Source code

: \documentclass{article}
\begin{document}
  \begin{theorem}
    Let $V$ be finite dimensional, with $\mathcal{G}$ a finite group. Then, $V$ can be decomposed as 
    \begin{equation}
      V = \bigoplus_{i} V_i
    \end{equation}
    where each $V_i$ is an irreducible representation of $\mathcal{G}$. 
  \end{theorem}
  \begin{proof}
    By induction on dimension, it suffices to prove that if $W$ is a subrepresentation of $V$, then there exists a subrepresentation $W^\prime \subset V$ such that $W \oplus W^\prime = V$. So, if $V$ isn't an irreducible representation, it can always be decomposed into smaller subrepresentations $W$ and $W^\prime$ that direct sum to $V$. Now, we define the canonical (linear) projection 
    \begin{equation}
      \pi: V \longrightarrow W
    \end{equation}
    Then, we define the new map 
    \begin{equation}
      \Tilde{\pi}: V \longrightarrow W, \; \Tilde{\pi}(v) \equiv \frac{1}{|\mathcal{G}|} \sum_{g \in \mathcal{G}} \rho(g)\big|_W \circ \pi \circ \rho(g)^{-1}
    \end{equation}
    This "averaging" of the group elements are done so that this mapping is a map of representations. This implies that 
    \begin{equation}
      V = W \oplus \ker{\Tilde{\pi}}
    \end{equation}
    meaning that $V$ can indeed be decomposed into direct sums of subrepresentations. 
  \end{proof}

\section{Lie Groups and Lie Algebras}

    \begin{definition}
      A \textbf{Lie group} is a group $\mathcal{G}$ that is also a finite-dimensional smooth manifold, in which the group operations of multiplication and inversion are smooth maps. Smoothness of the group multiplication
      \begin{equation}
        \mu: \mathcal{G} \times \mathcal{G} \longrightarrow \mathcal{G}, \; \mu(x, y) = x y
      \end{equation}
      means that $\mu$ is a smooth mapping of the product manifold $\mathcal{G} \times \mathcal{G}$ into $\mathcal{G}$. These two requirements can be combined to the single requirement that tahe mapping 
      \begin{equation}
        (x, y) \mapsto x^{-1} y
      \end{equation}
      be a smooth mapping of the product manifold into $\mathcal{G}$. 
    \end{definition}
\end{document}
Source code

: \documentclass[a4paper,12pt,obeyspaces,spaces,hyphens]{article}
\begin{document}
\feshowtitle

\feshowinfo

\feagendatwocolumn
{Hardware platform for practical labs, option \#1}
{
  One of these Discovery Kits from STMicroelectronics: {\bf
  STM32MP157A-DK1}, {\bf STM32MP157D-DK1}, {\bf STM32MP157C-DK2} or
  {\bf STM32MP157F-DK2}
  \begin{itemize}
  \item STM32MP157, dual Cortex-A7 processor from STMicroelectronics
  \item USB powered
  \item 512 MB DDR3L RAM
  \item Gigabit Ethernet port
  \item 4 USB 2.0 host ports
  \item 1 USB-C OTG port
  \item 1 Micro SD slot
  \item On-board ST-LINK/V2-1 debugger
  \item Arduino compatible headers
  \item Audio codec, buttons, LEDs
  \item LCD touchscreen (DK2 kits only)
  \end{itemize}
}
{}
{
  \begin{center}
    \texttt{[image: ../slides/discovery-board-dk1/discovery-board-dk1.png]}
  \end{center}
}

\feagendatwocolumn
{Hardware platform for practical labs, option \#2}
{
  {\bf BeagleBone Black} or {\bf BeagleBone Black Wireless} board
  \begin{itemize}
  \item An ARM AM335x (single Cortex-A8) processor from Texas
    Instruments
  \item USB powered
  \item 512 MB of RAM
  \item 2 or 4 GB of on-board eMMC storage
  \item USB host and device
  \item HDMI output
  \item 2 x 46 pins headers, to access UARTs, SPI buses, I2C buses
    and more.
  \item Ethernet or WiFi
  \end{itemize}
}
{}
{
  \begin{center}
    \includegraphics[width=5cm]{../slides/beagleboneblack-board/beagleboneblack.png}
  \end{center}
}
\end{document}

Instructions to follow:
Among the lines above, find those that contain the word "STMicroelectronics" and copy them.

Answer space:
  One of these Discovery Kits from STMicroelectronics: {\bf
  \item STM32MP157, dual Cortex-A7 processor from STMicroelectronics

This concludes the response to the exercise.